Table 4. Tradition 2: Interventions to improve care planning and coordination in the international literature.

Author/s Interventions/changes to services Outcome
Fossey et al 2012—Australia [55] Introduction of the PNCQ (Perceived need for care questionnaire) tool: a self rated needs assessment tool Qualitative analysis indicated perceived needs for care are multifaceted. For example, dissatisfaction with taking medication may coexist with perceiving medication needs as met. Communication was the main perceived barrier to meeting patients’ needs. The PNCQ was therefore helpful for screening patients’ needs.
Kuno et al 1996—USA [56] Compared the effectiveness of traditional case management (CM) which included care coordination function, and Intensive Case Management (ICM) consisting of care coordination function and the provision of direct support to the client in the community by nurses. Over the follow-up year, 65% of the ICM clients and 76% of the CM clients were rehospitalized. Among those rehospitalized, the time in the community prior to the rehospitalization was significantly longer for the ICM clients than for the CM clients.
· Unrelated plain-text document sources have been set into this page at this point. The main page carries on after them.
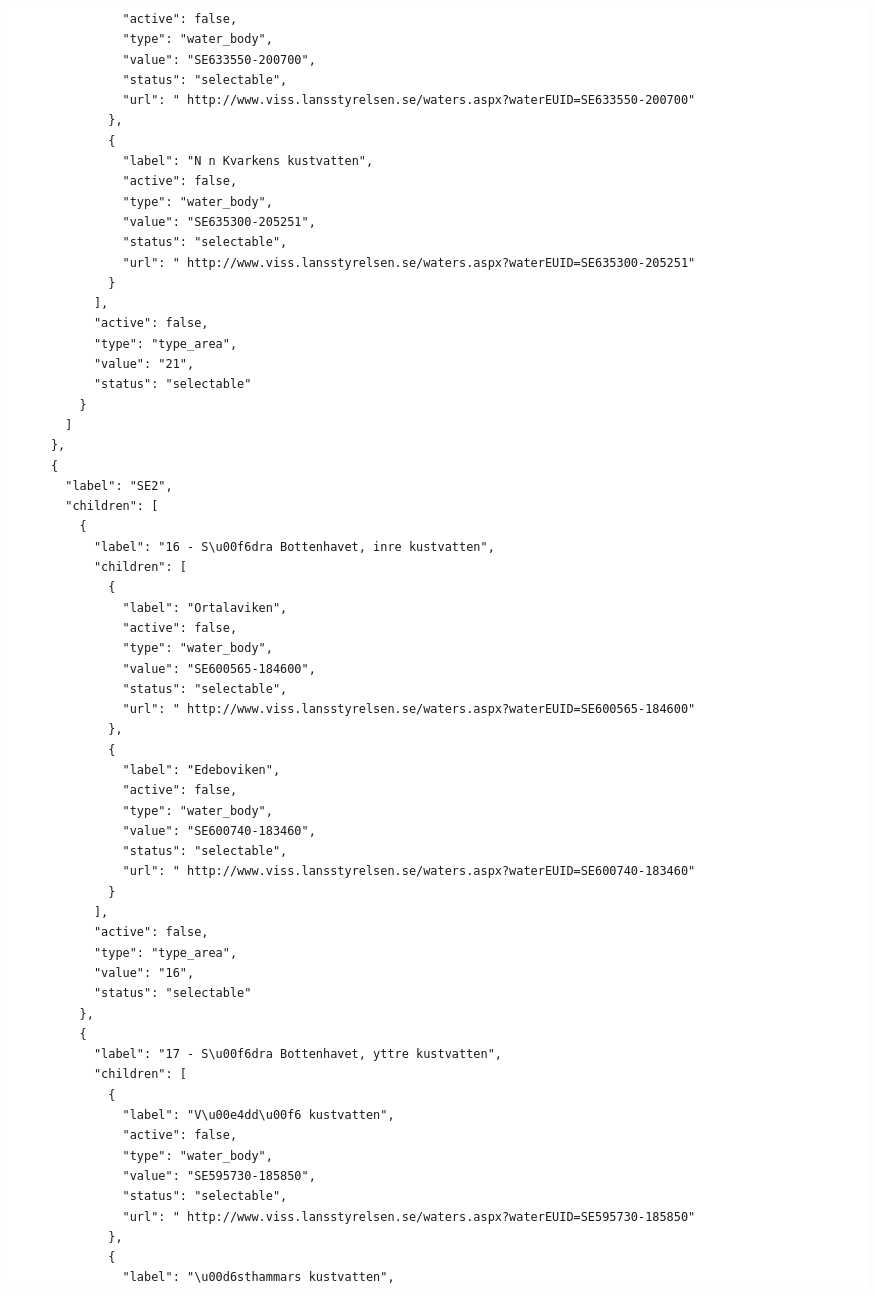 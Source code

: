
 ```
                "active": false,
                "type": "water_body",
                "value": "SE633550-200700",
                "status": "selectable",
                "url": " http://www.viss.lansstyrelsen.se/waters.aspx?waterEUID=SE633550-200700"
              },
              {
                "label": "N n Kvarkens kustvatten",
                "active": false,
                "type": "water_body",
                "value": "SE635300-205251",
                "status": "selectable",
                "url": " http://www.viss.lansstyrelsen.se/waters.aspx?waterEUID=SE635300-205251"
              }
            ],
            "active": false,
            "type": "type_area",
            "value": "21",
            "status": "selectable"
          }
        ]
      },
      {
        "label": "SE2",
        "children": [
          {
            "label": "16 - S\u00f6dra Bottenhavet, inre kustvatten",
            "children": [
              {
                "label": "Ortalaviken",
                "active": false,
                "type": "water_body",
                "value": "SE600565-184600",
                "status": "selectable",
                "url": " http://www.viss.lansstyrelsen.se/waters.aspx?waterEUID=SE600565-184600"
              },
              {
                "label": "Edeboviken",
                "active": false,
                "type": "water_body",
                "value": "SE600740-183460",
                "status": "selectable",
                "url": " http://www.viss.lansstyrelsen.se/waters.aspx?waterEUID=SE600740-183460"
              }
            ],
            "active": false,
            "type": "type_area",
            "value": "16",
            "status": "selectable"
          },
          {
            "label": "17 - S\u00f6dra Bottenhavet, yttre kustvatten",
            "children": [
              {
                "label": "V\u00e4dd\u00f6 kustvatten",
                "active": false,
                "type": "water_body",
                "value": "SE595730-185850",
                "status": "selectable",
                "url": " http://www.viss.lansstyrelsen.se/waters.aspx?waterEUID=SE595730-185850"
              },
              {
                "label": "\u00d6sthammars kustvatten",
```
The ICM clients had significantly more contacts with case managers than the CM clients on average. The provision of non-treatment, direct support services may make a significant difference in reducing annual hospital care.
Nagel et al 2009—Australia [57] Psycho-education resources and a brief intervention motivational care planning (MCP) were developed and tested in collaboration with aboriginal mental health workers in three remote communities. Significant improvement in terms of well-being and outcomes which were sustained over time. There was also significant advantage for treatment for alcohol dependence with improvement also in cannabis dependence. Results suggest that MCP is an effective intervention for indigenous people with mental illness.
Horner & Asher 2005—Australia [58] Shared care programme developed to move patients with chronic psychiatric disorders to the care and management of GPs. Intervention consisted of a dedicated mental health GP providing support to patients and doctors; multi-disciplinary care planning meetings including patient and carer and jointly developed individual management plan. Outcomes suggest that patients’ mental health is not compromised and may be enhanced by transfer to GPs within a shared care model. Indicators of mental health outcomes showed mostly improved patient symptomatology and functioning. Communication procedures between all parties were improved. Such a shared care protocol may fulfil the requirements of the recovery-based model of mental health.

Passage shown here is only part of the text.